WHAT YOU HAVE TO DO. Every line containing "Inherits" should be identified and copied from the data below.
********************
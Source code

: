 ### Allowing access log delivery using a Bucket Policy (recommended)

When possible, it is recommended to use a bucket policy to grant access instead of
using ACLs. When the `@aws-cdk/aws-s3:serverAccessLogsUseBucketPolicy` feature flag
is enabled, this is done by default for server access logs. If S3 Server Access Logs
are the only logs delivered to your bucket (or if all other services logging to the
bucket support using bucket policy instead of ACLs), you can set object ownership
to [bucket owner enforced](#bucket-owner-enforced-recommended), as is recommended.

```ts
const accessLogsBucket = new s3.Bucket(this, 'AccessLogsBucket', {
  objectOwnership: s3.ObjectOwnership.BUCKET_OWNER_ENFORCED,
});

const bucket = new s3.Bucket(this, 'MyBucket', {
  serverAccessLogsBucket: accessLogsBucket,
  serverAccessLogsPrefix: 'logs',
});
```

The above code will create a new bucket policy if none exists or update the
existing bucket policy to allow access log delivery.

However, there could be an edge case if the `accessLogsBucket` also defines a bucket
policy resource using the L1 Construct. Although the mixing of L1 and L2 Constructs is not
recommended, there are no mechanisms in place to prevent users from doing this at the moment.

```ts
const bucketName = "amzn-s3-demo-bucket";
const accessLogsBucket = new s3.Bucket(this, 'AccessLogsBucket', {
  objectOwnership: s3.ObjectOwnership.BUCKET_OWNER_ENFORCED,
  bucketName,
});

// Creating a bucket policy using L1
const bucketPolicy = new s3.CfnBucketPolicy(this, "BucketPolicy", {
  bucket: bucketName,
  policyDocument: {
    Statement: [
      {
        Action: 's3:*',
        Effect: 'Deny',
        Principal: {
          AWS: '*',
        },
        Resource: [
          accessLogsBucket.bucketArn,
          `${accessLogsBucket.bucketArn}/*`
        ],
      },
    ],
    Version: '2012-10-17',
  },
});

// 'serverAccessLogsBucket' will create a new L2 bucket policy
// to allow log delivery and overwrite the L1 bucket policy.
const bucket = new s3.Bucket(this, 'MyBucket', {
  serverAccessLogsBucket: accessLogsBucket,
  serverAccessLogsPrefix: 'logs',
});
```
********************
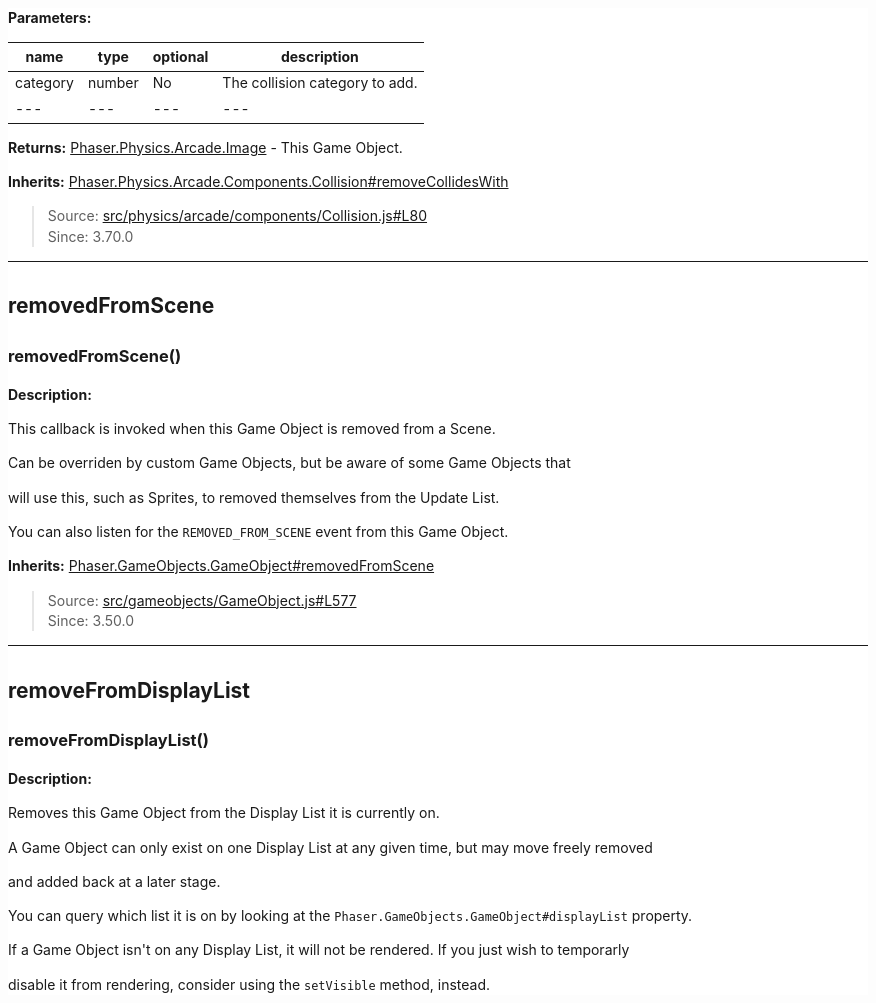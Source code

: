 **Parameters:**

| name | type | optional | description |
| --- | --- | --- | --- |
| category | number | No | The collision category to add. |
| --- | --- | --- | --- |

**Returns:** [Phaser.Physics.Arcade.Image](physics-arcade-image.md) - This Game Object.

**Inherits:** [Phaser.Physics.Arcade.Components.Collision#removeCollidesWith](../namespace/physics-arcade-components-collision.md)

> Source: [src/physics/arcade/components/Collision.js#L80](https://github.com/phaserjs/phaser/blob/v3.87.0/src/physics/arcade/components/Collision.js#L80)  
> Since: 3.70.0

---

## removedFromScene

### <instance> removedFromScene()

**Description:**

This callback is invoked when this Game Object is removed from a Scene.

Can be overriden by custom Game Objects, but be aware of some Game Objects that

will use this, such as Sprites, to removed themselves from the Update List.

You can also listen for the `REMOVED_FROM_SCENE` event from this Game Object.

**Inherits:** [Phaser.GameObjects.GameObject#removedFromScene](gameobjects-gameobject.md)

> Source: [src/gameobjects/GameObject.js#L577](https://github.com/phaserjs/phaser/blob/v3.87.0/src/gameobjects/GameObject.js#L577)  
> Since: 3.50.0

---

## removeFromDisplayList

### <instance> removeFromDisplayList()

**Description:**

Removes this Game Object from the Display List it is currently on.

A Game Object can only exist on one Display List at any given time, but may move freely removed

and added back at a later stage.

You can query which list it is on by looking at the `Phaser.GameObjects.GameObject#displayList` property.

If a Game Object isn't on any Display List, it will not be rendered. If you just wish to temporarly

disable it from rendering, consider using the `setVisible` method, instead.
********************
FINAL ANSWER.
**Inherits:** [Phaser.Physics.Arcade.Components.Collision#removeCollidesWith](../namespace/physics-arcade-components-collision.md)
**Inherits:** [Phaser.GameObjects.GameObject#removedFromScene](gameobjects-gameobject.md)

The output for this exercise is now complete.